Théâtre : « Les Hérétiques », de Mariette Navarro au Théâtre de l’Aquarium à la Cartoucherie de Paris.

Chaque chose est un symbole, par Clara.
Dans un avenir proche en France, la religion est partout et cherche à étouffer toutes les libertés.
Les convictions personnelles, lorsqu'elles sont différentes des autres, font peur au point d'être érigées en menace nationale.
Un beau soir, une femme qui doute essaye d'échapper à la dictature imposée par la religion et échoue dans un groupe de femmes marginales. Elles la testent, essayent de cerner ses convictions et motivations. Au début de l'histoire, la femme n'a pas d'idée précise de ce qu'elle espère et désire.

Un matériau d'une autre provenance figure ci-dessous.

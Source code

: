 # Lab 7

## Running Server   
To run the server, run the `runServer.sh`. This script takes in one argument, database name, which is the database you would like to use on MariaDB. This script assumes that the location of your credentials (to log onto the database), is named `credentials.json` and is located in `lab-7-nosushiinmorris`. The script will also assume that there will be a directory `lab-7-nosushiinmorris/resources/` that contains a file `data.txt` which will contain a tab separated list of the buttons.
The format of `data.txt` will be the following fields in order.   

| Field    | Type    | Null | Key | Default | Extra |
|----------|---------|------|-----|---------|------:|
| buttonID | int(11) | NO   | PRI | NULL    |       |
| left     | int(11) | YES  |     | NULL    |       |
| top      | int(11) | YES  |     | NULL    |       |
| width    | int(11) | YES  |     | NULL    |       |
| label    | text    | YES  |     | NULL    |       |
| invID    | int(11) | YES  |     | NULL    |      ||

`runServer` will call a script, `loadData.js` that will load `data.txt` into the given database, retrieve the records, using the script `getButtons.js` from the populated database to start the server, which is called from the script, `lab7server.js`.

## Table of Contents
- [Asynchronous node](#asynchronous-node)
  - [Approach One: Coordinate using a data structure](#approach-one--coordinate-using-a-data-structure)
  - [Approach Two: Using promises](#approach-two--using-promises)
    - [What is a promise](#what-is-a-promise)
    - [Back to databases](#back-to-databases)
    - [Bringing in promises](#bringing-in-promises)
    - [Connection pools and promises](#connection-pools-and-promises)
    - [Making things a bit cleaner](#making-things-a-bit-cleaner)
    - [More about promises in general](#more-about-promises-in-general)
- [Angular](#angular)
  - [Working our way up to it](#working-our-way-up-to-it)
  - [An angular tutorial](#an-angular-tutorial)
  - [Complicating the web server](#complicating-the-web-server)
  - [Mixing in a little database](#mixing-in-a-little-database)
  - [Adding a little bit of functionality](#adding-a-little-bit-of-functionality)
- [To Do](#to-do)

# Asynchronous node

Au contact des trois sorcières, au fur et à mesure du dialogue, elle évolue et affirme sa propre voix.
Les sorcières évoquent toutes les dérives faites au nom de la religion. Leurs justes colères et leurs violences sont rendus extrêmes par les souffrances et tortures qu'elles ont endurées, simplement parce qu'elles étaient différentes. Cet esprit revanchard fait hésiter, reculer la dernière. Elle ne veut pas choisir un camp, elle veut juste être libre de croire ce qu'elle veut et d'avoir sa propre expérience de la foi.
Vers le milieu de la pièce, telle une apparition divine, Sainte Blandine propose la voix de la paix et la réconciliation. La sainte a pourtant elle aussi vécu la souffrance et la torture au nom de ses convictions. Cependant, elle est resplendissante de lumière et apaisée.  C'est elle qui apporte de la fraîcheur presque naïve à la pièce.

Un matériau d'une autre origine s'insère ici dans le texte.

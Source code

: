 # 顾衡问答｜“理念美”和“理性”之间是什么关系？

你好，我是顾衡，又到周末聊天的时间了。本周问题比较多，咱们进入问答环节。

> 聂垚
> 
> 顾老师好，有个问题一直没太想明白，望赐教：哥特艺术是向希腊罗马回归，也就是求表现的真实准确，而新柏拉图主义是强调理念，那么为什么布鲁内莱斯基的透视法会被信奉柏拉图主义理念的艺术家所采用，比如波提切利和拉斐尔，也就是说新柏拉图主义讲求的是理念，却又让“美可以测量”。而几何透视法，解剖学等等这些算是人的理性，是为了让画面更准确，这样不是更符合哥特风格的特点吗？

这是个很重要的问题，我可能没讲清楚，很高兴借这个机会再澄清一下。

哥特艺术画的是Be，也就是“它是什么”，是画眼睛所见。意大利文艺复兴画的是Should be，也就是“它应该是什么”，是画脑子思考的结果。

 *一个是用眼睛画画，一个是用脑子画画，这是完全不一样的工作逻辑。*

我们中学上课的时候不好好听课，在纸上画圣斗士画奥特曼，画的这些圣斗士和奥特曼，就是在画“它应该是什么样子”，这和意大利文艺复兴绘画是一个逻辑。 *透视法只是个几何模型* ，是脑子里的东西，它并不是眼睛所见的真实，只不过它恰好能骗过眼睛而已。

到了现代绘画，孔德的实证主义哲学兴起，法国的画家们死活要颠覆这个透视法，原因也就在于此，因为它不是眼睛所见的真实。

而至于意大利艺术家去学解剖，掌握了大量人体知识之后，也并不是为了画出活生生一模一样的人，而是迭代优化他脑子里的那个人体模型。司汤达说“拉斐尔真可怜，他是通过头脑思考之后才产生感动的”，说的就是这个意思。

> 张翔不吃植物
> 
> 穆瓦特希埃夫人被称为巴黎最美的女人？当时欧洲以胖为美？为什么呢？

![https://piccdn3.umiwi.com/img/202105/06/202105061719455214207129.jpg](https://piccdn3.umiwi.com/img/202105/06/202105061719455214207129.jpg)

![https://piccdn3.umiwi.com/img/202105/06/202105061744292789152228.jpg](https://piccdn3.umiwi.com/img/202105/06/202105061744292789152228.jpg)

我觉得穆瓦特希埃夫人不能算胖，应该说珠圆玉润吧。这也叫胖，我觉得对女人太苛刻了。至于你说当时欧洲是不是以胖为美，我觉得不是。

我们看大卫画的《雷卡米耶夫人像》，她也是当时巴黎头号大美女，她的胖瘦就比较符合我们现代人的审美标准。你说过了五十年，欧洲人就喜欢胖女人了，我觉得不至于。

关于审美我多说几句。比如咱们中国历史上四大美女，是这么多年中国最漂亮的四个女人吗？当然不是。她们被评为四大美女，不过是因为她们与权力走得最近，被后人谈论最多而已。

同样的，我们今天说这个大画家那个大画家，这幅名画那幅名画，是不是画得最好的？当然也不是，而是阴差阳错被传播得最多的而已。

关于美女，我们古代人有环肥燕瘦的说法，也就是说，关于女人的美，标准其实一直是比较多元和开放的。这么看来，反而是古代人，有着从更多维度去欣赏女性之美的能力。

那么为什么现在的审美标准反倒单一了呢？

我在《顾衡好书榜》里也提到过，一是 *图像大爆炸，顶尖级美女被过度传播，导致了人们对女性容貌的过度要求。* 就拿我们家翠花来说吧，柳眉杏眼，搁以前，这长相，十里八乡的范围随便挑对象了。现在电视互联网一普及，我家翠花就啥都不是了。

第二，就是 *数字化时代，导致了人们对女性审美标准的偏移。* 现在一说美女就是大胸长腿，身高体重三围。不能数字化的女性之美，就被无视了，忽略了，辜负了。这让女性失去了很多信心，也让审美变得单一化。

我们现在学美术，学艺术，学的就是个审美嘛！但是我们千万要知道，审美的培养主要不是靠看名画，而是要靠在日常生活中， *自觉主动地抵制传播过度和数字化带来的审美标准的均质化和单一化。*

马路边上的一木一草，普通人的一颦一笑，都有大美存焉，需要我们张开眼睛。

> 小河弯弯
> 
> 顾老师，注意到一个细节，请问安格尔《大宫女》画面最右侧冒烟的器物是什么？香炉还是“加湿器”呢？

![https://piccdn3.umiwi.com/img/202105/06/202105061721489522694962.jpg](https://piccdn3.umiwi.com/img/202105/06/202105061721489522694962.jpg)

Pleine d'humour la mise en scène propose un décalage entre le propos assez lourd, presque manichéen, et la forme. Dans un décor qui symbolise l'obscurantisme : une salle de classe à l'abandon, les sorcières rejouent une parodie de procès. Les lumières sont parfaitement maîtrisées ainsi que les effets spéciaux en démonstration du pouvoir limité des sorcières. Il n'y a pas de véritable message, ni thèse ni réponse mais de nombreuses interrogations.
Une belle réussite visuelle rendue admirablement par un décor post-apocalyptique, des costumes néo-gothiques (pour les trois sorcières) et des tours de passe-passe volontairement grotesques qui apportent légèreté, insouciance et humour.
La laïcité est en danger alors qu'elle aurait dû apporter la paix et l'égalité. Chacun devrait être libre de ses convictions sans imposer de jugement. La femme qui doute cherche la lumière et est terrifiée par l'avenir. Elle nous apprend ce qu'est  véritablement l'hérésie : loin d'une philosophie anti-cléricale, il s'agit de trouver sa propre voix, de suivre son chemin, de choisir de manière libre et raisonnée. L'hérésie c'est la liberté tout est respectant le choix  et les différences des autres. Cette pièce est un hymne à la tolérance et la liberté de croire.
Clara
« Les Hérétiques », de Mariette Navarro. Avec Stéphanie Schwartzbrod, Christine Guênon, Yvette Petit, Lymia Vitte, Andréa El Azan. Du mardi au samedi à 20 heures, dimanche à 16 heures au théâtre de L'Aquarium, Cartoucherie, route du champ de manœuvre, 75012 Paris jusqu'au 9 décembre (tél. 01 43 74 99 61, www.theatredelaquaruim.com).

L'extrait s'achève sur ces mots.